Uber and Lyft, along with other technology companies, like Airbnb, have repeatedly pushed back in recent years against state and local regulations they don’t like, with aggressive lobbying and lawsuits. Prop. 22 is a new milestone in those battles, and could foreshadow future debates elsewhere, with proponents framing it as a template for labor laws in other states and possibly at the national level.
“This vote in one of the most progressive states in the country should send a strong signal to elected leaders all over the nation,” the campaign for the measure said in a statement attributed to Jan Krueger, a part-time Lyft driver who retired last year. “Prop 22 should serve as a model for other states and the federal government.”

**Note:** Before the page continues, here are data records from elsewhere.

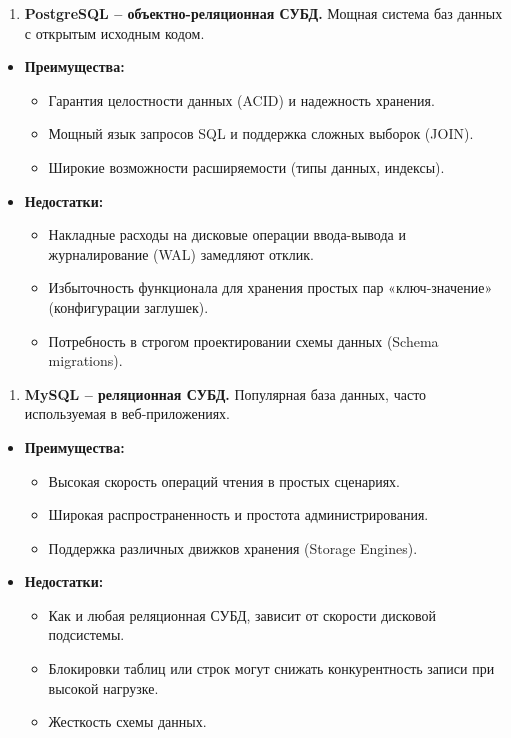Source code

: \documentclass[
]{article}
\begin{document}
\begin{enumerate}
\def\labelenumi{\arabic{enumi}.}
\item
  \textbf{PostgreSQL -- объектно-реляционная СУБД.} Мощная система баз
  данных с открытым исходным кодом.
\end{enumerate}

\begin{itemize}
\item
  \textbf{Преимущества:}

  \begin{itemize}
  \item
    Гарантия целостности данных (ACID) и надежность хранения.
  \item
    Мощный язык запросов SQL и поддержка сложных выборок (JOIN).
  \item
    Широкие возможности расширяемости (типы данных, индексы).
  \end{itemize}
\item
  \textbf{Недостатки:}

  \begin{itemize}
  \item
    Накладные расходы на дисковые операции ввода-вывода и журналирование
    (WAL) замедляют отклик.
  \item
    Избыточность функционала для хранения простых пар «ключ-значение»
    (конфигурации заглушек).
  \item
    Потребность в строгом проектировании схемы данных (Schema
    migrations).
  \end{itemize}
\end{itemize}

\begin{enumerate}
\def\labelenumi{\arabic{enumi}.}
\setcounter{enumi}{1}
\item
  \textbf{MySQL -- реляционная СУБД.} Популярная база данных, часто
  используемая в веб-приложениях.
\end{enumerate}

\begin{itemize}
\item
  \textbf{Преимущества:}

  \begin{itemize}
  \item
    Высокая скорость операций чтения в простых сценариях.
  \item
    Широкая распространенность и простота администрирования.
  \item
    Поддержка различных движков хранения (Storage Engines).
  \end{itemize}
\item
  \textbf{Недостатки:}

  \begin{itemize}
  \item
    Как и любая реляционная СУБД, зависит от скорости дисковой
    подсистемы.
  \item
    Блокировки таблиц или строк могут снижать конкурентность записи при
    высокой нагрузке.
  \item
    Жесткость схемы данных.
  \end{itemize}
\end{itemize}
\end{document}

Labor advocates and opponents to the measure say it’s an example of industry essentially paying to rewrite a law, and that the protections it does provide to workers don’t go far enough.
“The obscene amount of money these multi-billion dollar corporations spent misleading the public doesn’t absolve them of their duty to pay drivers a living wage … or repay taxpayers for the nearly half a billion these companies have cheated from our state unemployment fund,” Art Pulaski, executive secretary-treasurer of the California Labor Federation, said in a statement.
Meanwhile, the Independent Drivers Guild, which claims to be the largest gig worker organization in the country and says it advocates for more than 200,000 Uber and Lyft drivers in New York, New Jersey and Connecticut, called on state lawmakers outside California to take action to extend collective bargaining rights to contract workers.
Brendan Sexton, executive director of the guild, said Prop. 22 leaves gig drivers in California with “no representation, no collective bargaining rights, no path to negotiate a livable wage, and no ability to have a real voice in their pay and benefits.”
Tech companies got behind the initiative after California lawmakers in 2019 passed a landmark labor law, commonly referred to by its bill number, AB 5, that codified stricter guidelines for when businesses had to treat workers as employees as opposed to contractors.
If workers are reclassified as employees, they stand to gain workplace protections like a minimum wage, overtime pay, unemployment insurance and workers’ compensation insurance, which covers employees injured on the job. But this change also means added costs for employers.
Uber, Lyft and other backers of Prop. 22, like delivery services DoorDash and Instacart, argued the law was incompatible with their business models, and would’ve led to reductions in the number of workers on their apps and less flexible work arrangements for those that remained.
The campaign for the measure also warned that if it did not pass, it would mean higher prices and longer wait times for ride-booking and delivery customers, along with service cuts in some areas.
Opponents to the ballot measure and backers of AB 5 countered that nothing in the law prevented companies from allowing flexible work options. They argued that the companies were resorting to scare tactics to build support for the measure.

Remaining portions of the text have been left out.